### What this task involves:
From the entries below, work out how many lines contain the string "option"; answer with the number alone.
__________
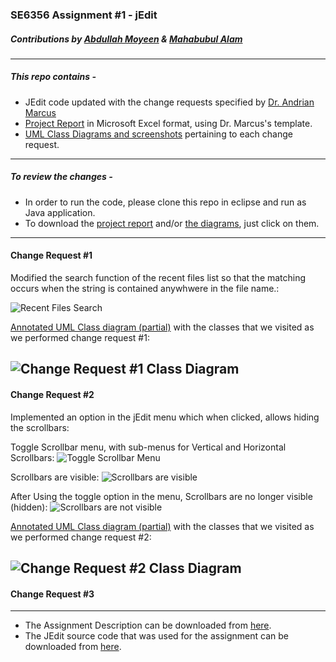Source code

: ### SE6356 Assignment #1 - jEdit
##### Contributions by [Abdullah Moyeen](https://github.com/AbdullahMoyeen) & [Mahabubul Alam](https://github.com/alamtx)
---

##### This repo contains - 
* JEdit code updated with the change requests specified by [Dr. Andrian Marcus ](http://www.utdallas.edu/~amarcus/)
* [Project Report](https://github.com/alamtx/jEdit/blob/master/Assignment1_report_jEdit.xlsx?raw=true) in Microsoft Excel format, using Dr. Marcus's template.
* [UML Class Diagrams and screenshots](https://github.com/alamtx/jEdit/blob/master/jEdit_Docs/jEdit_Docs_AlamMoyeen.zip?raw=true) pertaining to each change request.

---
##### To review the changes - 
* In order to run the code, please clone this repo in eclipse and run as Java application.
* To download the [project report](https://github.com/alamtx/jEdit/blob/master/Assignment1_report_jEdit.xlsx?raw=true) and/or [the diagrams](https://github.com/alamtx/jEdit/blob/master/jEdit_Docs/jEdit_Docs_AlamMoyeen.zip?raw=true), just click on them.

---

#### Change Request #1
Modified the search function of the recent files list so that the matching occurs when the string is contained anywhwere in the file name.:

![Recent Files Search](https://github.com/alamtx/jEdit/blob/master/jEdit_Docs/jEdit_CR1_RecentFiles.png)

[Annotated UML Class diagram (partial)](https://github.com/alamtx/jEdit/blob/master/jEdit_Docs/jEdit_cd1.pdf?raw=true) with the classes that we visited as we performed change request #1:

![Change Request #1 Class Diagram](https://github.com/alamtx/jEdit/blob/master/jEdit_Docs/jEdit_cd1.png)
---
#### Change Request #2
Implemented an option in the jEdit menu which when clicked, allows hiding the scrollbars:

Toggle Scrollbar menu, with sub-menus for Vertical and Horizontal Scrollbars:
![Toggle Scrollbar Menu](https://github.com/alamtx/jEdit/blob/master/jEdit_Docs/jEdit_CR1_ToggleScrollbar_Menu.png)

Scrollbars are visible:
![Scrollbars are visible](https://github.com/alamtx/jEdit/blob/master/jEdit_Docs/jEdit_CR1_Scrollbar_Visible.PNG)

After Using the toggle option in the menu, Scrollbars are no longer visible (hidden):
![Scrollbars are not visible](https://github.com/alamtx/jEdit/blob/master/jEdit_Docs/jEdit_CR1_Scrollbar_NotVisible.PNG)

[Annotated UML Class diagram (partial)](https://github.com/alamtx/jEdit/blob/master/jEdit_Docs/jEdit_cd2.pdf?raw=true) with the classes that we visited as we performed change request #2:

![Change Request #2 Class Diagram](https://github.com/alamtx/jEdit/blob/master/jEdit_Docs/jEdit_cd2.png)
---
#### Change Request #3


---
* The Assignment Description can be downloaded from [here](https://github.com/alamtx/jEdit/blob/master/Assignment1_description.pdf?raw=true).
* The JEdit source code that was used for the assignment can be downloaded from [here](https://utdallas.box.com/s/vtiy17c9uh5bbioeghzxevhnvje39knc).
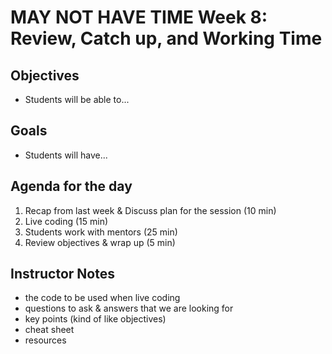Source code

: # MAY NOT HAVE TIME Week 8: Review, Catch up, and Working Time

## Objectives

- Students will be able to...

## Goals

- Students will have...

## Agenda for the day

1. Recap from last week & Discuss plan for the session (10 min)
2. Live coding (15 min)
3. Students work with mentors (25 min)
4. Review objectives & wrap up (5 min)

## Instructor Notes

- the code to be used when live coding
- questions to ask & answers that we are looking for
- key points (kind of like objectives)
- cheat sheet
- resources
__________
### Reply to the task:
2